C’est sur la base de ce
texte que les Etats-Unis mirent en place des « Programmes d’Assistance
Militaire » (ou en anglais « MAP ») qui devinrent la base de la
doctrine militaire du « monde libre » et le nouvel outil
d’endiguement de l’Union Soviétique. Ces programmes ont soulevé des oppositions
sérieuses hors des Etats-Unis, en particulier, car ils étaient accordés à des
pays fort peu démocratiques, comme l’Espagne de Franco, le Portugal de Salazar ou
la Grèce des colonels. Le critère d’attribution du soutien américain, à
l’époque, comme aujourd’hui, n’était pas, bien sûr, une quelconque promotion de
la démocratie, mais le respect des intérêts américains du moment (des intérêts
changeants et donc des alliés changeants, comme l’histoire récente du monde
nous l’a montré).
La disparition de l’Urss
en 1991 a créé un nouvel ordre qui nécessita une nouvelle doctrine américaine.
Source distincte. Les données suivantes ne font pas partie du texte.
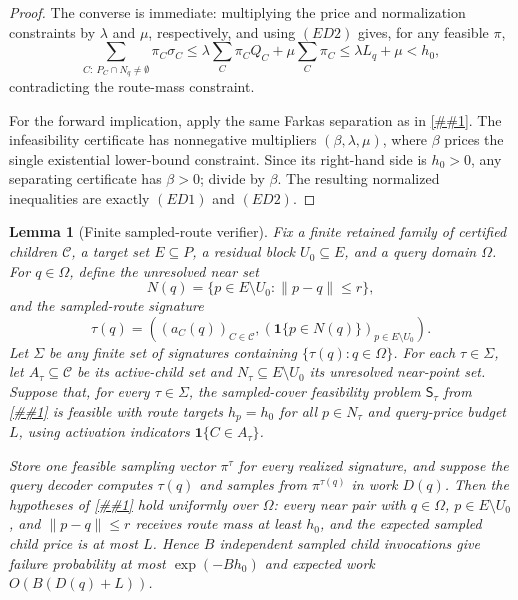\documentclass[10pt]{article}
\newcommand{\cref}[1]{\ref{##1}}
\newtheorem{lemma}[theorem]{Lemma}
\theoremstyle{definition}
\begin{document}
\begin{proof}
   The converse is immediate: multiplying the price and normalization
   constraints by \(\lambda\) and \(\mu\), respectively, and using \((ED2)\)
   gives, for any feasible \(\pi\),
   \[
      \sum_{C:\ P_C\cap N_q\ne\emptyset}\pi_C\sigma_C
      \le
      \lambda\sum_C\pi_CQ_C+\mu\sum_C\pi_C
      \le
      \lambda L_q+\mu
      <
      h_0,
   \]
   contradicting the route-mass constraint.

   For the forward implication, apply the same Farkas separation as in
   \cref{lem:finite-sampled-cover-dual}.  The infeasibility certificate has
   nonnegative multipliers \((\beta,\lambda,\mu)\), where \(\beta\) prices the
   single existential lower-bound constraint.  Since its right-hand side is
   \(h_0>0\), any separating certificate has \(\beta>0\); divide by \(\beta\).
   The resulting normalized inequalities are exactly \((ED1)\) and \((ED2)\).
\end{proof}

\begin{lemma}[Finite sampled-route verifier]
   \label{lem:finite-sampled-route-verifier}
   Fix a finite retained family of certified children $\mathcal C$, a target
   set $E\subseteq P$, a residual block $U_0\subseteq E$, and a query domain
   $\Omega$.  For $q\in\Omega$, define the unresolved near set
   \[
      N(q)=\{p\in E\setminus U_0:\|p-q\|\le r\},
   \]
   and the sampled-route signature
   \[
      \tau(q)=
      \left(
         (a_C(q))_{C\in\mathcal C},
         (\mathbf 1\{p\in N(q)\})_{p\in E\setminus U_0}
      \right).
   \]
   Let $\Sigma$ be any finite set of signatures containing
   $\{\tau(q):q\in\Omega\}$.  For each $\tau\in\Sigma$, let
   $A_\tau\subseteq\mathcal C$ be its active-child set and
   $N_\tau\subseteq E\setminus U_0$ its unresolved near-point set.  Suppose
   that, for every $\tau\in\Sigma$, the sampled-cover feasibility problem
   \(\mathsf S_\tau\) from \cref{lem:finite-sampled-cover-dual} is feasible
   with route targets $h_p=h_0$ for all $p\in N_\tau$ and query-price budget
   $L$, using activation indicators $\mathbf 1\{C\in A_\tau\}$.

   Store one feasible sampling vector $\pi^\tau$ for every realized signature,
   and suppose the query decoder computes $\tau(q)$ and samples from
   $\pi^{\tau(q)}$ in work $D(q)$.  Then the hypotheses of
   \cref{lem:sampled-priced-cover} hold uniformly over $\Omega$: every near
   pair with $q\in\Omega$, $p\in E\setminus U_0$, and $\|p-q\|\le r$ receives
   route mass at least $h_0$, and the expected sampled child price is at most
   $L$.  Hence $B$ independent sampled child invocations give failure
   probability at most $\exp(-Bh_0)$ and expected work
   $O(B(D(q)+L))$.
\end{lemma}
\end{document}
Au lieu de faire table rase du passé et de penser une nouvelle organisation,
les Etats-Unis ont conservé dans les faits, sinon dans les paroles, la même
politique d’endiguement de la Russie. L’Otan n’a pas été dissous ni même
réorganisé autour d’une nouvelle doctrine. On lui a simplement cherché de
nouveaux ennemis pour justifier son existence. Comme la disparition de l’Urss
avait sonné la fin d’une quelconque opposition aux visées hégémoniques
américaines, le nouvel ordre mondial a été organisé à Washington. Je pense que
c’est pourquoi M. Poutine a qualifié la chute de l’Urss de « plus grande
catastrophe géopolitique », car elle libérait la politique étrangère
américaine de toute réserve. Cette déclaration a été reprise ensuite « ad
nauseam » dans une acception volontairement erronée.
La nouvelle doctrine a
été largement et clairement présentée par Zbigniew Brzezinski dans son livre de
1997, « Le Grand Echiquier ».
Dans la préface de l’édition française, le général Chaliand, directeur du
centre d’étude des conflits, explique que « Les Etats-Unis sont désormais
plus impériaux que jamais et leur projet est de maintenir, aussi longtemps que
possible, un environnement international conforme à leurs propres
intérêts. »
On retrouve évidemment
cette idée dans la discours de M. Obama mentionné plus haut : « (…)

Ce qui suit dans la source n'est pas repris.